→ What the task requires:
Your answer must consist of every line from the data below that includes the word "incorporating".

(Records)

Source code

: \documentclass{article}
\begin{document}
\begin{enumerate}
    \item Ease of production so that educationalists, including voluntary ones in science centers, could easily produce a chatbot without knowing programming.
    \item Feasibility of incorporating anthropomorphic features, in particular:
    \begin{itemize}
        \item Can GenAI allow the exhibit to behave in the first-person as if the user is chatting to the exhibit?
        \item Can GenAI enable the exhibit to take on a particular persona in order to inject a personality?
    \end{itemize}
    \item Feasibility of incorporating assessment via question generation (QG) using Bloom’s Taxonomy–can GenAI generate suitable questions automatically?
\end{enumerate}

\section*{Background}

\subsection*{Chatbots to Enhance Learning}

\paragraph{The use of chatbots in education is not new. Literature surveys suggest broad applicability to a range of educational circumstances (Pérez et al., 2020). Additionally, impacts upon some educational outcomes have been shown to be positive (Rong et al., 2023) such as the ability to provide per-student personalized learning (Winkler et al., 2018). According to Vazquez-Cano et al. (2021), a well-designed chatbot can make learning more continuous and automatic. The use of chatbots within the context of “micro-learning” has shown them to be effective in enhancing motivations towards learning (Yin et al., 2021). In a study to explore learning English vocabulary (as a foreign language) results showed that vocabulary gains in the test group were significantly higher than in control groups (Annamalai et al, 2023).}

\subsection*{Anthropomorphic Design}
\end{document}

(End Records)

→ Task result:
    \item Feasibility of incorporating anthropomorphic features, in particular:
    \item Feasibility of incorporating assessment via question generation (QG) using Bloom’s Taxonomy–can GenAI generate suitable questions automatically?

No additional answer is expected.